India’s Directorate General of Trade Remedies (DGTR) has recommended quantitative restrictions on imports of certain grades of low-ash metallurgical coke from 11 countries, according to an official notification issued on May 9. The market has been confused by the announcement and Indian steel mills are likely to lobby against this proposal, as it will cut their opportunities to diversify raw material procurement, SteelOrbis learned during the Singapore Coking Coal conference in Singapore held on May 9-10.
The quantitative restrictions have been proposed on “low-ash metallurgical coke, that is, having ash content below 18 percent falling under the HS Code 2704 excluding coke fines, coke breeze and ultra-low phosphorous metallurgical coke with phosphorous content up to 0.030 percent with size of 30 mm with five percent size tolerance for use in ferroalloy manufacturing,” according to the notification. “The document was published only last night. It is too early to comment or make any conclusions,” a major Indian buyer said.
The quota of the met coke to be imported to India has been proposed at not more than 2.85 million mt, which is around 1 million mt less than the real imports for the past year. The restriction on imports would be applicable for imports from Australia, China, Colombia, Indonesia, Japan, Poland, Qatar, Russia, Singapore, Switzerland, the UK and other countries.
Country-wise restrictions recommended per year are 157,292 mt for China, 132,729 mt for Indonesia, 102,553 mt for Australia, 499,542 mt for Colombia, 419,960 mt for Japan, 178,365 mt for Russia and the highest is 1.013 million mt for Poland. “Basically, this will cut competition in terms of prices of imports from China and Indonesia, which were helping Indian mills, when [import] coking coal was high. Mills will try to at least postpone this decision, I think,” a market source commented.

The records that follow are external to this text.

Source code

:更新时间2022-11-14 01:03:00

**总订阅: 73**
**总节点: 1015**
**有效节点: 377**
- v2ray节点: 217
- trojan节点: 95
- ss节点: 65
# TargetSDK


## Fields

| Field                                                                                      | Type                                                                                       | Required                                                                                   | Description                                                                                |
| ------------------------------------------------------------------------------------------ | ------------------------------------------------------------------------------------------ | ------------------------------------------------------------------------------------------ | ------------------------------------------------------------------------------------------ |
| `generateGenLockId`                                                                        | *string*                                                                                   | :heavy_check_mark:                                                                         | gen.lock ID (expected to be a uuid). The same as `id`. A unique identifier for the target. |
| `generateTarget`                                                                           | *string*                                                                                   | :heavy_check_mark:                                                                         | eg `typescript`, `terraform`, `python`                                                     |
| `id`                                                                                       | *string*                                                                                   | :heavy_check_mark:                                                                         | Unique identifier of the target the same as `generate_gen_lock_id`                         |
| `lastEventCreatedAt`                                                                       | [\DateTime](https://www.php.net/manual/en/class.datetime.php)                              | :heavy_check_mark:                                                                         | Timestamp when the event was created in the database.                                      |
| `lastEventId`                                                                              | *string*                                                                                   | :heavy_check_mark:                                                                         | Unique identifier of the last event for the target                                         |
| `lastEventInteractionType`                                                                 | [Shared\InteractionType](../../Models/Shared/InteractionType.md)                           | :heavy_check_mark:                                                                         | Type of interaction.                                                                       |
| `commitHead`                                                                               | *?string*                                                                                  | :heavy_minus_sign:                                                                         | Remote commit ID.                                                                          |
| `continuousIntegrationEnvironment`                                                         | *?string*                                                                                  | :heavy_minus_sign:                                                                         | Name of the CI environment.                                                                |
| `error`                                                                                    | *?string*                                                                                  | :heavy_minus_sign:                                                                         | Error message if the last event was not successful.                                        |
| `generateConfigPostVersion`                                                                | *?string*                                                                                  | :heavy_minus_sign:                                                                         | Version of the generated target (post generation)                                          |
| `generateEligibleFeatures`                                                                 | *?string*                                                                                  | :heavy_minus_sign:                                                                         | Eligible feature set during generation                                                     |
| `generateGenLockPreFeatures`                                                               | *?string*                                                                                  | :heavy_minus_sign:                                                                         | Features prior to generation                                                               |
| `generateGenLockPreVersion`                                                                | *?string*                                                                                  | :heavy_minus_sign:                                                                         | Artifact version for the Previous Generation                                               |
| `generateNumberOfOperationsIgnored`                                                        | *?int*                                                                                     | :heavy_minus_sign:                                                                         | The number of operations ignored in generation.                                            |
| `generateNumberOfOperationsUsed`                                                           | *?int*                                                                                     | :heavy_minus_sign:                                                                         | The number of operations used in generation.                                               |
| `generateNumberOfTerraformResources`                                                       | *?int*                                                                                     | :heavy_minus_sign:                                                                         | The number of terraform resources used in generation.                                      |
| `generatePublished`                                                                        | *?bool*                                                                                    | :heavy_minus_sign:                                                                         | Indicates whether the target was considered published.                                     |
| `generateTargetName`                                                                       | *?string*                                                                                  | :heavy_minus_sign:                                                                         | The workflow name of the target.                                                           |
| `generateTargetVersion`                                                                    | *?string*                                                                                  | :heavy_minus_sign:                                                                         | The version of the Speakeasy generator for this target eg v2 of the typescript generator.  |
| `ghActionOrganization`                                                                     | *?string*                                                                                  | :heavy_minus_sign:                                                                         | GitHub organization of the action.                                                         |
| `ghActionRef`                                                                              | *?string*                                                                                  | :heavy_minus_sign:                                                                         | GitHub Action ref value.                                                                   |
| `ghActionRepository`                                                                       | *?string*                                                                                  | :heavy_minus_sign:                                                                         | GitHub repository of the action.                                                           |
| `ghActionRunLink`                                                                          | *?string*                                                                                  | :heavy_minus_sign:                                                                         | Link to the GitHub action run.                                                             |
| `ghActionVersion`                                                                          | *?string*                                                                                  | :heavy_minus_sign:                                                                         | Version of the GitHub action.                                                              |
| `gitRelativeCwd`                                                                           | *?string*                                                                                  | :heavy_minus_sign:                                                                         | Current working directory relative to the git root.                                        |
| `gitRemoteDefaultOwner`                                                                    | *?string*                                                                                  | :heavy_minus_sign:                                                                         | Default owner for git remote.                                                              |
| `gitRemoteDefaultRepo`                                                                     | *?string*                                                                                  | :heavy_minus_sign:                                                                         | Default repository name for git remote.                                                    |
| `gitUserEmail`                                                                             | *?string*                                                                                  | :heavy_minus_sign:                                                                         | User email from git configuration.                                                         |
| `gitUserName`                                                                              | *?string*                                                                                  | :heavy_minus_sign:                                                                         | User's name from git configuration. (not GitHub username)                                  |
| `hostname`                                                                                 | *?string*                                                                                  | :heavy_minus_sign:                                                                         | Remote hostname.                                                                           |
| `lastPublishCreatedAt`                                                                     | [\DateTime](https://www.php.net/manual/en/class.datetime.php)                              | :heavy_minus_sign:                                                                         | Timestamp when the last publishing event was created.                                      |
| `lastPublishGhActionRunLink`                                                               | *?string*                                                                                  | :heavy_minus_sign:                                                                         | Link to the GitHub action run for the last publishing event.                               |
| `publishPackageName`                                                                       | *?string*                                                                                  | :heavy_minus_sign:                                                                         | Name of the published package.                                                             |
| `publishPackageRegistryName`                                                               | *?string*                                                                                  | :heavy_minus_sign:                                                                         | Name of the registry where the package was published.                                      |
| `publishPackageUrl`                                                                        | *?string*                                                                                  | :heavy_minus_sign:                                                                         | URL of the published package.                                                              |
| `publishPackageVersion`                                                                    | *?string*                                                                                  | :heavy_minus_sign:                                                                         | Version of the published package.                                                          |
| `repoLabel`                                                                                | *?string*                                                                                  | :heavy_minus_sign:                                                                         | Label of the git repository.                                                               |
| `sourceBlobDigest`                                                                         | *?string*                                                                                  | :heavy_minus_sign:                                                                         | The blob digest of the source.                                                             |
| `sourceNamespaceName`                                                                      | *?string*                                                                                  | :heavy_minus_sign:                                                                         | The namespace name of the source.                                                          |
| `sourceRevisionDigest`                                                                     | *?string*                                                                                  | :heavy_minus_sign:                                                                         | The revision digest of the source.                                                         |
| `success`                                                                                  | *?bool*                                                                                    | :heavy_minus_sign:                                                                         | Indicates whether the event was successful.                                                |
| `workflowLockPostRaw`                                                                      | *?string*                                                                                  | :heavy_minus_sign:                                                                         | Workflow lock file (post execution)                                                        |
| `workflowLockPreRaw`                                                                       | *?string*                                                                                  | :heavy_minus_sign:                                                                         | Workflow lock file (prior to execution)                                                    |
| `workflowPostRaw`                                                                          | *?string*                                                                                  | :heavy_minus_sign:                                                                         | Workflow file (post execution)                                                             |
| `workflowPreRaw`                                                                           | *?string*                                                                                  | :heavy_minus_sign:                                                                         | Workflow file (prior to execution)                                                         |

The recommendations of the DGTR have followed complaints filed by domestic metallurgical coke producers BLA Coke Private Ltd., Jindal Coke Ltd., Saurashtra Fuels Private Ltd., Vedanta Malco Energy Ltd. and VISA Coke Ltd. The domestic producers alleged that the product under consideration was being imported into India in such increased quantities and under such conditions as to cause injury to the domestic industry.